Rene Aas
- Born: August 13, 1969 (age 57) Tallinn, then part of Estonian SSR, Soviet Union
- Nationality: Estonian

Career history

Estonia
- 1990: AMK Ranna
- 1992: AMK Ramo

Great Britain
- 1993, 1995–1998: Sheffield Tigers
- 1996: Bradford Dukes
- 1999: Stoke Potters
- 2000: Hull Vikings
- 2001: Edinburgh Monarchs

Individual honours
- 1990: World U21 Championship silver

= Rene Aas =

Estonian motorcycle racer (born 1969)

Rene Aas (born 13 August 1969) is an Estonian former motorcycle speedway rider who raced in British Speedway leagues from 1993 to 2001 and represented the Soviet Union at international level in the 1980s.

== Career ==
Aas was born in Tallinn, Estonia, during the Soviet occupation. Aas began racing motorcycles in 1981, racing for the Ranna Sovkhoz motorsport club. In 1986, he finished in third place during the Soviet Union's hippodrome ride championships in the 250 cc class. He won the Soviet Championships in hippodrome ride in 1990 in the 500cc class. He also won five Estonian titles in speedway and hippodrome rides. He raced for Ranna AMK and Ramo AMK after Estonia regained independence.

In 1993, Aas first raced for British teams and was the first Estonian speedway rider to ride in Britain.

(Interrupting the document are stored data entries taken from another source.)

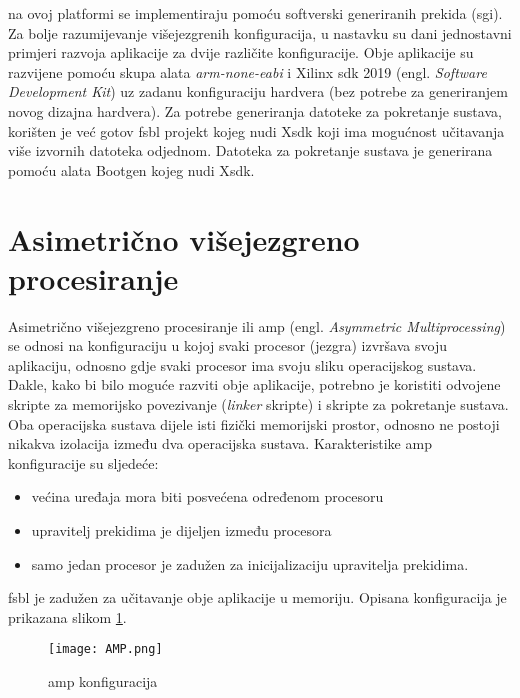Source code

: \documentclass[times, utf8, diplomski, numeric]{fer}
\begin{document}
na ovoj platformi se implementiraju pomoću softverski generiranih prekida (\gls{sgi}). Za bolje razumijevanje
višejezgrenih konfiguracija, u nastavku su dani jednostavni primjeri razvoja aplikacije za dvije različite
konfiguracije. Obje aplikacije su razvijene pomoću skupa alata \textit{arm-none-eabi} i Xilinx \gls{sdk} 2019 (engl.
\textit{Software Development Kit}) uz zadanu konfiguraciju hardvera (bez potrebe za generiranjem
novog dizajna hardvera). Za potrebe generiranja datoteke za pokretanje sustava, korišten je već gotov \gls{fsbl} projekt
kojeg nudi X\gls{sdk} koji ima mogućnost učitavanja više izvornih datoteka odjednom. Datoteka za pokretanje sustava je
generirana pomoću alata Bootgen kojeg nudi X\gls{sdk}.

\section{Asimetrično višejezgreno procesiranje}
Asimetrično višejezgreno procesiranje ili \gls{amp} (engl. \textit{Asymmetric Multiprocessing}) se odnosi na
konfiguraciju u kojoj svaki procesor (jezgra) izvršava svoju aplikaciju, odnosno gdje svaki procesor ima
svoju sliku operacijskog sustava. Dakle, kako bi bilo moguće razviti obje aplikacije, potrebno je koristiti
odvojene skripte za memorijsko povezivanje (\textit{linker} skripte) i skripte za pokretanje sustava. Oba
operacijska sustava dijele isti fizički memorijski prostor, odnosno ne postoji nikakva izolacija između dva
operacijska sustava. Karakteristike \gls{amp} konfiguracije su sljedeće:
\begin{itemize}
  \item{većina uređaja mora biti posvećena određenom procesoru}
  \item{upravitelj prekidima je dijeljen između procesora}
  \item{samo jedan procesor je zadužen za inicijalizaciju upravitelja prekidima.}
\end{itemize}
\gls{fsbl} je zadužen za učitavanje obje aplikacije u memoriju. Opisana konfiguracija je prikazana slikom \ref{amp}.

\begin{figure}[H]
  \centering
	\texttt{[image: AMP.png]}%
	\caption{\gls{amp} konfiguracija}
	\label{amp}%
\end{figure}
\end{document}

Aas raced for Sheffield Tigers, with loan spells at other clubs. Demotivated and feeling as an "homeless" outsider in the United Kingdom, Aas ended his career in 2002.

=== International ===
Aas earned five caps for the Soviet Union. He won silver medal at the 1990 Speedway Under-21 World Championship. In 1989, he reached the finals of the Speedway Under-21 World Championship and the following year won silver medal at the 1990 Speedway Under-21 World Championship.